In general though, when is a good first time to seek out playtesters?


My personal estimation, based on whom I've spoken to before, is when all of these are true:


#1: When Character Creation can be completed.
#2: When at least one combat scenario is ready.
#3: When at least one series of challenges is ready.


Does anyone have alternative suggestions?

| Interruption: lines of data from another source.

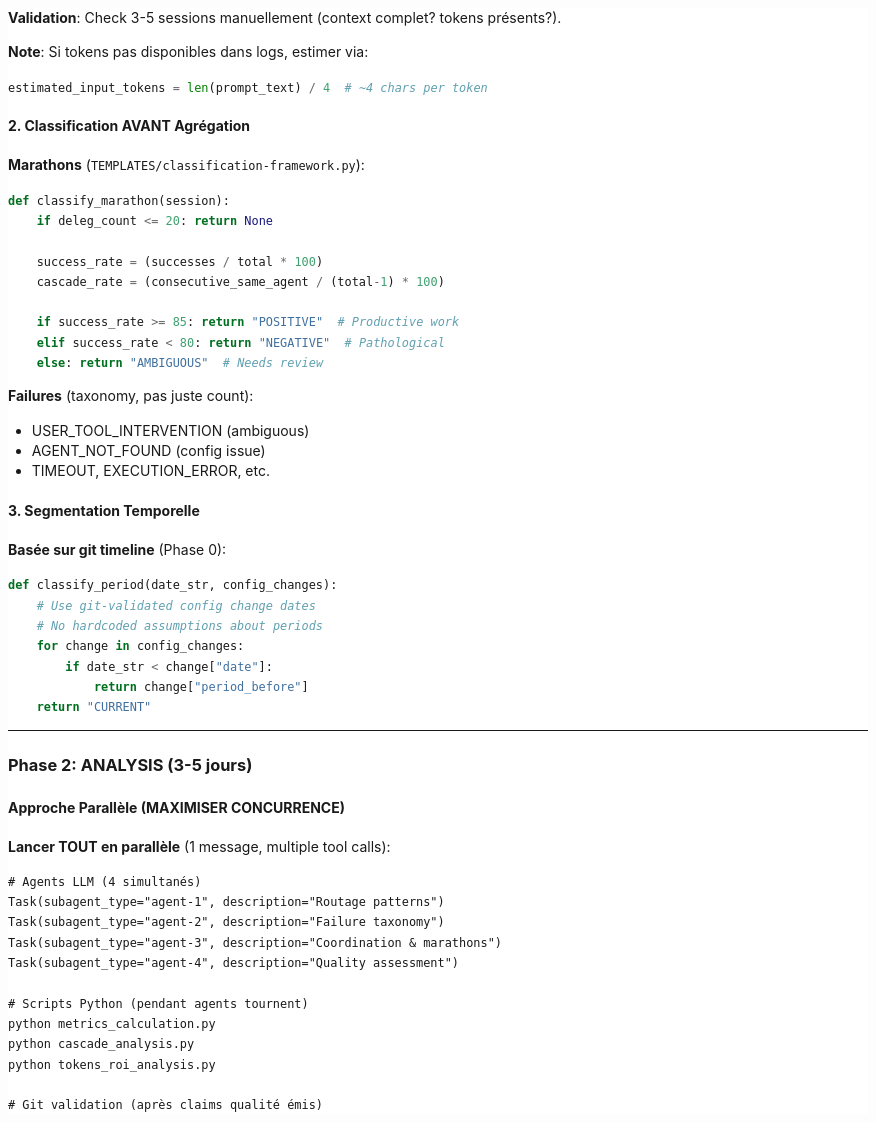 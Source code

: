 **Validation**: Check 3-5 sessions manuellement (context complet? tokens présents?).

**Note**: Si tokens pas disponibles dans logs, estimer via:
```python
estimated_input_tokens = len(prompt_text) / 4  # ~4 chars per token
```

#### 2. Classification AVANT Agrégation

**Marathons** (`TEMPLATES/classification-framework.py`):
```python
def classify_marathon(session):
    if deleg_count <= 20: return None

    success_rate = (successes / total * 100)
    cascade_rate = (consecutive_same_agent / (total-1) * 100)

    if success_rate >= 85: return "POSITIVE"  # Productive work
    elif success_rate < 80: return "NEGATIVE"  # Pathological
    else: return "AMBIGUOUS"  # Needs review
```

**Failures** (taxonomy, pas juste count):
- USER_TOOL_INTERVENTION (ambiguous)
- AGENT_NOT_FOUND (config issue)
- TIMEOUT, EXECUTION_ERROR, etc.

#### 3. Segmentation Temporelle

**Basée sur git timeline** (Phase 0):
```python
def classify_period(date_str, config_changes):
    # Use git-validated config change dates
    # No hardcoded assumptions about periods
    for change in config_changes:
        if date_str < change["date"]:
            return change["period_before"]
    return "CURRENT"
```

---

### **Phase 2: ANALYSIS** (3-5 jours)

#### Approche Parallèle (MAXIMISER CONCURRENCE)

**Lancer TOUT en parallèle** (1 message, multiple tool calls):

```
# Agents LLM (4 simultanés)
Task(subagent_type="agent-1", description="Routage patterns")
Task(subagent_type="agent-2", description="Failure taxonomy")
Task(subagent_type="agent-3", description="Coordination & marathons")
Task(subagent_type="agent-4", description="Quality assessment")

# Scripts Python (pendant agents tournent)
python metrics_calculation.py
python cascade_analysis.py
python tokens_roi_analysis.py

# Git validation (après claims qualité émis)
```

Also, to borrow a quote from Stan Lee, "Every comic is someone's first". In relation to that, is it a good idea to play-test games like these with people who have never played an RPG before?
Title: Re: Playtesting - At What Point, and With Whom?
Post by: Anthony Pacheco on September 14, 2020, 02:14:21 PM
Some of the best play-testing is taking the module/game to a con and running it there. Tickets for games sell out ASAP, and your table will always be full. You have no idea who will show up, but usually, several people know each other. You can gather feedback both by watching how separate groups deal with the challenges presented, and at the end of the session, solicit direct feedback.
Title: Re: Playtesting - At What Point, and With Whom?
Post by: AgentBJ09 on September 14, 2020, 10:41:13 PM
Some of the best play-testing is taking the module/game to a con and running it there. Tickets for games sell out ASAP, and your table will always be full. You have no idea who will show up, but usually, several people know each other. You can gather feedback both by watching how separate groups deal with the challenges presented, and at the end of the session, solicit direct feedback.


I would love to do that.


(The closest event to me is OwlCon, though with Corona-Chan still being a thing and this occurring on a college campus, next year's event might get the axe.)